'Molecular sponge' advancement in storing hydrogen
Researchers at our University have discovered that hydrogen absorbed in specialised carbon nanomaterials can achieve extraordinary storage densities at moderate temperatures and pressures.
The research marks a major development in our understanding of efficient hydrogen storage. It was led by Dr Valeska Ting from our Department of Chemical Engineering in conjunction with researchers from Rutherford Appleton Laboratory and collaborators in the USA and Germany.
Sustainable, low-carbon fuel
Hydrogen presents a significant opportunity as a sustainable, low-carbon alternative to fossil-based transport fuels. However, hydrogen is typically stored as a compressed gas in bulky high pressure tanks and these costly storage problems are a barrier to its use as a transport fuel of the future.
The research, which has been published in the prestigious journal ACS Nano, found that when hydrogen is stored in materials with optimally-sized sub-nanometer pores, it is able to be simultaneously compressed and stored at much higher densities than in conventional tanks. These materials include activated carbons, zeolites, metal-organic framework materials and certain porous polymers which act as 'molecular sponges'.
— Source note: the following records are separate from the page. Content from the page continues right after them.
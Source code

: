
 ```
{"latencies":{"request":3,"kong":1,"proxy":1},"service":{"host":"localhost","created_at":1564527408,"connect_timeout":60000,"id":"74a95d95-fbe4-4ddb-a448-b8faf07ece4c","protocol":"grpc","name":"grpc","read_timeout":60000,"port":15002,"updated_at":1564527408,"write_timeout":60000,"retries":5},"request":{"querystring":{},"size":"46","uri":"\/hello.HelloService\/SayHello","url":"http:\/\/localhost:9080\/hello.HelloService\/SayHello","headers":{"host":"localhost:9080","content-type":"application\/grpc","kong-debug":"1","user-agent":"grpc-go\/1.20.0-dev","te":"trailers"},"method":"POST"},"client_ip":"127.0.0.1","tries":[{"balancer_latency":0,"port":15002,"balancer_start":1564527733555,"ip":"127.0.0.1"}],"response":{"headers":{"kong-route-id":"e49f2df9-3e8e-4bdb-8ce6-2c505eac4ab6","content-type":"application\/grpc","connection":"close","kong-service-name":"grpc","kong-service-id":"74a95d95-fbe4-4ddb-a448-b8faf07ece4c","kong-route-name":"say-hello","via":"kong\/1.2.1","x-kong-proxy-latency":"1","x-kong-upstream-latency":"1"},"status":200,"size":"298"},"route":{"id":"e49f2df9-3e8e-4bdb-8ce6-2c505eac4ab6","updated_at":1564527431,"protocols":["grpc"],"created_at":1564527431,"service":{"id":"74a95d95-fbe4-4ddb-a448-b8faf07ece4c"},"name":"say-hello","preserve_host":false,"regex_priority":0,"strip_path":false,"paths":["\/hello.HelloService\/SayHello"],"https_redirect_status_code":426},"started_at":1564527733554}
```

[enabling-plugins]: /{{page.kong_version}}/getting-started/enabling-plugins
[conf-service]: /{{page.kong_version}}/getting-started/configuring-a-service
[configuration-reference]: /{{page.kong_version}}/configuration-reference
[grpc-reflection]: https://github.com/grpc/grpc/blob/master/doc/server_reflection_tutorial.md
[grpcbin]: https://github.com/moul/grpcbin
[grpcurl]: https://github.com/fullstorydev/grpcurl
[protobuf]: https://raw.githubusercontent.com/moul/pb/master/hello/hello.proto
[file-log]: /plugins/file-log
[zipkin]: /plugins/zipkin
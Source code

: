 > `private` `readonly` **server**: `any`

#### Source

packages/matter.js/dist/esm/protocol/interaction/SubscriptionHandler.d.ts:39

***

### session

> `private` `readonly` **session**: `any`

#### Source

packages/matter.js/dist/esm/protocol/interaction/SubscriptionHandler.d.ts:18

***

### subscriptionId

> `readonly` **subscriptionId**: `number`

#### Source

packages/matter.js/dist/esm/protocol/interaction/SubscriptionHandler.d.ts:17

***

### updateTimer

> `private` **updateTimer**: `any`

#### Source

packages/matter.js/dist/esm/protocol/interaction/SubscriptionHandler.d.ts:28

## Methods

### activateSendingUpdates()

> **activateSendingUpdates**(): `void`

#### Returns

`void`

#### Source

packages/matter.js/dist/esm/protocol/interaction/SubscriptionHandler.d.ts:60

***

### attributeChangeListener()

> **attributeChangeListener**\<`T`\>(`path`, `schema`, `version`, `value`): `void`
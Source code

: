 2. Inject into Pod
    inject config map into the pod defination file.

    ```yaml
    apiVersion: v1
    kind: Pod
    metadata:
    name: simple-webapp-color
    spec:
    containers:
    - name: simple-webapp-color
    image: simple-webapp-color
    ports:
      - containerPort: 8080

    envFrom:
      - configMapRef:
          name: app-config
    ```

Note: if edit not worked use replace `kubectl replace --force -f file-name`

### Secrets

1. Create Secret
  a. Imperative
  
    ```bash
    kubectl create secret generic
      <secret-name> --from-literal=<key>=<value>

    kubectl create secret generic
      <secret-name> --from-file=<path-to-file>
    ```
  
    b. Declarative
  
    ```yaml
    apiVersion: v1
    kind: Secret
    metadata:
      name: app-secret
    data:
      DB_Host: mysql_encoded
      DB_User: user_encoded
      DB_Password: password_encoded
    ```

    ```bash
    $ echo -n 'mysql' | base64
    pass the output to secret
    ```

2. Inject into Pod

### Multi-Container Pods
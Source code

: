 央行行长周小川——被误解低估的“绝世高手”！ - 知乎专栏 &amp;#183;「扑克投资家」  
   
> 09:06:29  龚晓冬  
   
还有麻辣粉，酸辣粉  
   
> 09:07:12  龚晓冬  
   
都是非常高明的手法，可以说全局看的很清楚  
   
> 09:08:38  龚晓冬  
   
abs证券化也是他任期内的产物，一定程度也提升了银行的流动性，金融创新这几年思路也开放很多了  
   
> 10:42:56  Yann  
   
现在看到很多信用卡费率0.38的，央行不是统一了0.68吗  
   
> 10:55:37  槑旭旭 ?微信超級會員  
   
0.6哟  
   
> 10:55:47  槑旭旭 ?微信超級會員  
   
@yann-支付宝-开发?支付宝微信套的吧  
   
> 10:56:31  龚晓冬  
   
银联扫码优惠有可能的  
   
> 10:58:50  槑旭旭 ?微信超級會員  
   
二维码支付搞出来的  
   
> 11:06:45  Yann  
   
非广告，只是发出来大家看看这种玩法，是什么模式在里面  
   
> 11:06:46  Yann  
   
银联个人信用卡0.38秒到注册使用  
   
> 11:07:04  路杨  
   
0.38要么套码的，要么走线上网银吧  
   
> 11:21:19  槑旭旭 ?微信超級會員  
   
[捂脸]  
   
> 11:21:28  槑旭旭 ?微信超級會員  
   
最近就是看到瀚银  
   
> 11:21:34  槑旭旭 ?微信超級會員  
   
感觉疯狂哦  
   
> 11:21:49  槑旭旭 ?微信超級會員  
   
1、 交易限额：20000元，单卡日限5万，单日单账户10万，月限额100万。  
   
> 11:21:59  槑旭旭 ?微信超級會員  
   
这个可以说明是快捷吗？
Using inelastic neutron scattering, which is one of the few experimental techniques that can be used to obtain direct information on the state of the hydrogen inside a solid material, the team observed hydrogen gas with a solid-like behaviour, indicating hydrogen densities almost 1,000 times the density of gaseous hydrogen at ambient temperatures and pressures.
Dr Ting said: "Greater understanding of how the nanoscale structure of the storage material can influence gas storage capacities is expected to lead to more accurate evaluation methods for existing porous hydrogen storage materials. This, in turn, should have an impact on the design and evaluation of new hydrogen storage materials for future automotive applications."
Shift in focus
These findings open the door to a shift in focus towards pore design with future research looking to exploit storing high density hydrogen in solid materials, rather than as a liquid or a gas.